Overview

Hysteresis is a general phenomenon in which a system's output depends not only on its current input but also on the sequence of past inputs that led to the present state. In practical terms, the same input value can produce different outputs depending on whether the input is increasing or decreasing, or on what values the system has experienced earlier. For a concise technical definition see related resources. The dependence on history arises because an internal state variable or configuration stores information about previous conditions.
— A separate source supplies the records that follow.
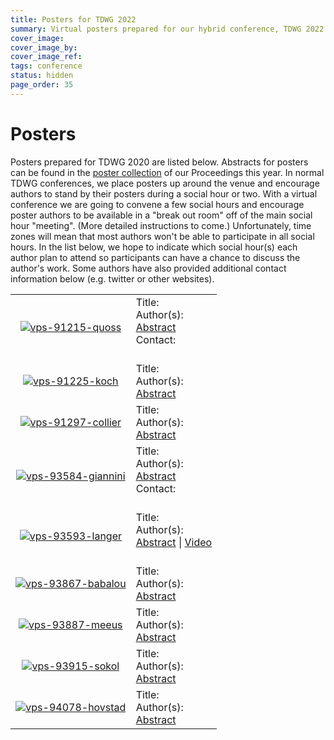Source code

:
 ```yaml
---
title: Posters for TDWG 2022
summary: Virtual posters prepared for our hybrid conference, TDWG 2022
cover_image: 
cover_image_by: 
cover_image_ref: 
tags: conference
status: hidden
page_order: 35
---
```


# Posters

Posters prepared for TDWG 2020 are listed below. Abstracts for posters can be found in the [poster collection](https://biss.pensoft.net/collection/224/) of our Proceedings this year.  In normal TDWG conferences, we place posters up around the venue and encourage authors to stand by their posters during a social hour or two.  With a virtual conference we are going to convene a few social hours and encourage poster authors to be available in a "break out room" off of the main social hour "meeting". (More detailed instructions to come.) Unfortunately, time zones will mean that most authors won't be able to participate in all social hours.  In the list below, we hope to indicate which social hour(s) each author plan to attend so participants can have a chance to discuss the author's work. Some authors have also provided additional contact information below (e.g. twitter or other websites).


<table>

<tr>
  <td style="text-align:center"> <a href="https://static.tdwg.org/conferences/2022/posters/vps-91215-quoss.pdf" target="_blank"><img src="https://static.tdwg.org/conferences/2022/posters/vps-91215-quoss.png" alt="vps-91215-quoss" style="max-width:300px; max-height:300px;">
	</td>
  <td style="vertical-align:middle">
	Title: <strong> </strong><br />
	Author(s):  <br />
	<a href="https://biss.pensoft.net/article/91215/" target="_blank">Abstract</a> <br/>
	Contact:  <br/>
	<br/>
  </td>
</tr>

<tr>
  <td style="text-align:center">
  	<a href="https://static.tdwg.org/conferences/2022/posters/vps-91225-koch.pdf" target="_blank"><img src="https://static.tdwg.org/conferences/2022/posters/vps-91225-koch.png" alt="vps-91225-koch" style="max-width:300px; max-height:300px;">
	</td>
  <td style="vertical-align:middle">
	Title: <strong> </strong><br />
	Author(s):  <br />
	<a href="https://biss.pensoft.net/article/91225/" target="_blank">Abstract</a><br/>
  </td>
</tr>

<tr>
  <td style="text-align:center">
  	<a href="https://static.tdwg.org/conferences/2022/posters/vps-91297-collier.pdf" target="_blank"><img src="https://static.tdwg.org/conferences/2022/posters/vps-91297-collier.png" alt="vps-91297-collier"  style="max-width:300px; max-height:300px;">
  </td>
  <td style="vertical-align:middle">
	Title: <strong> </strong><br />
	Author(s):  <br />
	<a href="https://biss.pensoft.net/article/91297/" target="_blank">Abstract</a><br/>
  </td>
</tr>

<tr>
  <td style="text-align:center">
  	<a href="https://static.tdwg.org/conferences/2022/posters/vps-93584-giannini.pdf" target="_blank"><img src="https://static.tdwg.org/conferences/2022/posters/vps-93584-giannini.png" alt="vps-93584-giannini" style="max-width:300px; max-height:300px;">
  </td>
  <td style="vertical-align:middle">
	Title: <strong> </strong><br />
	Author(s):  <br />
	<a href="https://biss.pensoft.net/article/93584/" target="_blank">Abstract</a> <br/>
	Contact:  <br/>
	<br/>
  </td>
</tr>

<tr>
  <td style="text-align:center">
  	<a href="https://static.tdwg.org/conferences/2022/posters/vps-93593-langer.pdf" target="_blank"><img src="https://static.tdwg.org/conferences/2022/posters/vps-93593-langer.png" alt="vps-93593-langer" style="max-width:300px; max-height:300px;">
  </td>
  <td style="vertical-align:middle">
	Title: <strong> </strong><br />
	Author(s):  <br />
	<a href="https://biss.pensoft.net/article/59065/" target="_blank">Abstract</a> | 
	<a href="https://static.tdwg.org/conferences/2022/posters/ps_59065_nakazato.mp4" target="_blank">Video</a><br/>
	<br/>
  </td>
</tr>

<tr>
  <td style="text-align:center">
  	<a href="https://static.tdwg.org/conferences/2022/posters/vps-93867-babalou.pdf" target="_blank"><img src="https://static.tdwg.org/conferences/2022/posters/vps-93867-babalou.png" alt="vps-93867-babalou" style="max-width:300px; max-height:300px;">
  </td>
  <td style="vertical-align:middle">
	Title: <strong> </strong><br />
	Author(s):  <br/>
	<a href="https://biss.pensoft.net/article/59041/" target="_blank">Abstract</a> <br/>
  </td>
</tr>


<tr>
  <td style="text-align:center">
  	<a href="https://static.tdwg.org/conferences/2022/posters/vps-93887-meeus.pdf" target="_blank"><img src="https://static.tdwg.org/conferences/2022/posters/vps-93887-meeus.png" alt="vps-93887-meeus" style="max-width:300px; max-height:300px;">
  </td>
  <td style="vertical-align:middle">
	Title: <strong> </strong><br />
	Author(s):  <br/>
	<a href="https://biss.pensoft.net/article/59041/" target="_blank">Abstract</a> <br/>
  </td>
</tr>


<tr>
  <td style="text-align:center">
  	<a href="https://static.tdwg.org/conferences/2022/posters/vps-93915-sokol.pdf" target="_blank"><img src="https://static.tdwg.org/conferences/2022/posters/vps-93915-sokol.png" alt="vps-93915-sokol" style="max-width:300px; max-height:300px;">
  </td>
  <td style="vertical-align:middle">
	Title: <strong> </strong><br />
	Author(s):  <br/>
	<a href="https://biss.pensoft.net/article/59041/" target="_blank">Abstract</a> <br/>
  </td>
</tr>


<tr>
  <td style="text-align:center">
  	<a href="https://static.tdwg.org/conferences/2022/posters/vps-94078-hovstad.pdf" target="_blank"><img src="https://static.tdwg.org/conferences/2022/posters/vps-94078-hovstad.png" alt="vps-94078-hovstad" style="max-width:300px; max-height:300px;">
  </td>
  <td style="vertical-align:middle">
	Title: <strong> </strong><br />
	Author(s):  <br/>
	<a href="https://biss.pensoft.net/article/59041/" target="_blank">Abstract</a> <br/>
  </td>
</tr>
</table>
Mechanisms and characteristics

Several mechanisms produce hysteresis. A common cause is a physical lag between cause and effect: when changes are rapid the system cannot respond immediately, producing rate-dependent hysteresis; for a discussion of input and output relations see input–output examples. In other cases the system has multiple stable states and a portion of the input must be reversed beyond a threshold to revert the state. The system itself or its internal variable(s) play the role of a memory; more background on systems and internal states is available at system concepts and input influence.

Common examples

  • Magnetic materials: Ferromagnets show a characteristic hysteresis loop between applied magnetic field and magnetization; such loops illustrate remanence and coercivity and are widely used in engineering.
  • Ferroelectrics and dielectrics: Electric polarization vs. applied field often displays hysteresis with retained polarization after the field is removed.
  • Mechanical systems: Rubber-like materials and shape-memory alloys have stress–strain hysteresis: loading and unloading take different paths. See a simple example like a rubber band and general deformation phenomena.
  • Control devices: Thermostats use hysteresis to avoid rapid switching (short-cycling) around a setpoint; many practical thermostat designs are discussed at thermostat design.

History and modeling

The concept of hysteresis emerged in studies of magnetism in the late 19th century and was later generalized to many domains. Engineers and scientists model hysteresis with different formalisms: simple relay or dead-zone models for control applications, Preisach-type representations for rate-independent hysteresis in materials, and differential approaches (for example Bouc–Wen style models) when rate dependence matters. The choice of model depends on whether the dominant effect is memory of past extrema, a time lag, or irreversible internal changes.

Practical importance and distinctions

Hysteresis has several practical consequences. In magnetic cores it produces energy loss per cycle equal to the area of the hysteresis loop; in control systems it provides intentional stability by preventing chattering. Important distinctions include rate-dependent vs rate-independent hysteresis, reversible vs irreversible loops, and the difference between minor and major loops when inputs do not traverse full ranges. For readable introductions to the concept and its applications see lag effects, memory effects, and broader input and system discussions.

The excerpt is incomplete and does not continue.